Team's identity has evolved, name has stuck since 1978 inception
Famous country musicians such as Conway Twitty and Jerry Reed once owned a minor stake in the Sounds.
April 15, 2020

With so much focus year after year on the newest and wildest rebranding projects in Minor League Baseball, MiLB.com takes a look at the flip side. This spring and summer, we will be profiling teams with some of the longest continually used nicknames in each league. Next up: the Pacific

With so much focus year after year on the newest and wildest rebranding projects in Minor League Baseball, MiLB.com takes a look at the flip side. This spring and summer, we will be profiling teams with some of the longest continually used nicknames in each league. Next up: the Pacific Coast League's Nashville Sounds. (Previous installment: Rochester Red Wings)
Nashville is the Music City, and what is the Music City without its sound(s)?
The Nashville Sounds have been a fixture in Tennessee's capital city for over four decades, a legacy that dates to the late 1970s in a community hungry for baseball.
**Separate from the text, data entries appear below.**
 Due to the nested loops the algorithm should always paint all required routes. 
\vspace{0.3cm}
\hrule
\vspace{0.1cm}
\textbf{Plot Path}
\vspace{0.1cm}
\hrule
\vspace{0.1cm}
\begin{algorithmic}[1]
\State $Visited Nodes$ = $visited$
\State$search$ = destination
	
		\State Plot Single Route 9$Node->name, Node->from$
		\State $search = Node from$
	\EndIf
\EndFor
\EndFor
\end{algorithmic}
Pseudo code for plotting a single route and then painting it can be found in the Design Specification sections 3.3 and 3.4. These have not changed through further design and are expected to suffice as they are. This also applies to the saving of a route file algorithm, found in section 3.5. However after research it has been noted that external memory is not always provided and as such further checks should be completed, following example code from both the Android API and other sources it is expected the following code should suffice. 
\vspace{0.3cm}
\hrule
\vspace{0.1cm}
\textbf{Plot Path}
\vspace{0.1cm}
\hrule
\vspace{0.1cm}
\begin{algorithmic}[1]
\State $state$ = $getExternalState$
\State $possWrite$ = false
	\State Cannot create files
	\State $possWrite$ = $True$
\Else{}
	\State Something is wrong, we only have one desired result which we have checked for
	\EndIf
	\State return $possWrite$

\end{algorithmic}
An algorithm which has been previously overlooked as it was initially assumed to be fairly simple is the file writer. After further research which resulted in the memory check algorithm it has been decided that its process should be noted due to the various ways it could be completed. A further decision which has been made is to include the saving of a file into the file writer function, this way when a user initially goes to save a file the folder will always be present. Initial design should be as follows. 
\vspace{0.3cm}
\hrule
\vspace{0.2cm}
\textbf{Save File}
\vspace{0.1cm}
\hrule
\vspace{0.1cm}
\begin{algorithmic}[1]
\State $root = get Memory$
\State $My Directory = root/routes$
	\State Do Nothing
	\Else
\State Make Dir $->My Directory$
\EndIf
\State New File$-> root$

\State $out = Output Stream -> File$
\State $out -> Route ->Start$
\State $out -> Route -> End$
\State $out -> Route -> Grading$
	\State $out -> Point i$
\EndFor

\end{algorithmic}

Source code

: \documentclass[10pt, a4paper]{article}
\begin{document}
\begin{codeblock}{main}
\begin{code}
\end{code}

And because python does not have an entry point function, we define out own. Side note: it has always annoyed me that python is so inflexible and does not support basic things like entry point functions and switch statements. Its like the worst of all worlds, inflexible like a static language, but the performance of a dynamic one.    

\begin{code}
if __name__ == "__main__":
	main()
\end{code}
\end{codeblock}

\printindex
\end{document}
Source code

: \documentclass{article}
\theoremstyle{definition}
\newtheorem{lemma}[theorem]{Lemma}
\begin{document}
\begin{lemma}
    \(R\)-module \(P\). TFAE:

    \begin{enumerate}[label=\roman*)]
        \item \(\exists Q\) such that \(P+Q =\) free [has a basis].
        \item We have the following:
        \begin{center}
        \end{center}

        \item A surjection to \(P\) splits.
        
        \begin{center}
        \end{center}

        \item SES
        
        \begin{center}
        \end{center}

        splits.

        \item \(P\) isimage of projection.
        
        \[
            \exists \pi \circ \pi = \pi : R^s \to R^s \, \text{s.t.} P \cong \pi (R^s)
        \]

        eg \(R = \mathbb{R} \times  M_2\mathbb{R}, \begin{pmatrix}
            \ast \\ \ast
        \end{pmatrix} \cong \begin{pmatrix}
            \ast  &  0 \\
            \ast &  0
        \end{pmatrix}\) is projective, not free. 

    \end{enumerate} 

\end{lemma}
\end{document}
"The Nashville Vols had played in Nashville for like a hundred years from the Civil War era up through 1963, and then Nashville didn't have professional baseball for about 15 years," Sounds vice president of operations Doug Scopel said recently. "Larry Schmittou was involved with Vanderbilt as their baseball coach, and he kind of put the group together to get the Sounds franchise restarted with the first season being 1978."
Awarded an expansion club in the Southern League for 1978, Nashville needed an identity.
"They did one of those Name the Team contests," Scopel said. "[The Sounds' first general manager Farrell Owens] told me over the years and I can't remember the number of suggestions they got, but being a city that hadn't had a team in over a decade, the interest was immense. Out of that group, they ended up picking the Nashville Sounds."
The name was concise. It didn't limit Nashville to one genre or one element of its music heritage. It covered it all -- with star power.
"At the time when the Sounds started with Larry's group, they had several entertainers, most of which were country musicians, who were minor owners of the team, people like Conway Twitty and Richard Sterban from The Oak Ridge Boys and some of the Gatlins were in there and Jerry Reed," Scopel said. "I don't even know the full list off the top of my head, but those two elements going together ended up with Nashville Sounds. Obviously, it's worked. We've been doing it for 40-something years."
The club's initial look was pure '70s with bubbly lettering that incorporated musical notes and an instant hit of a logo featuring an old-time ballplayer swinging a guitar at a pitch.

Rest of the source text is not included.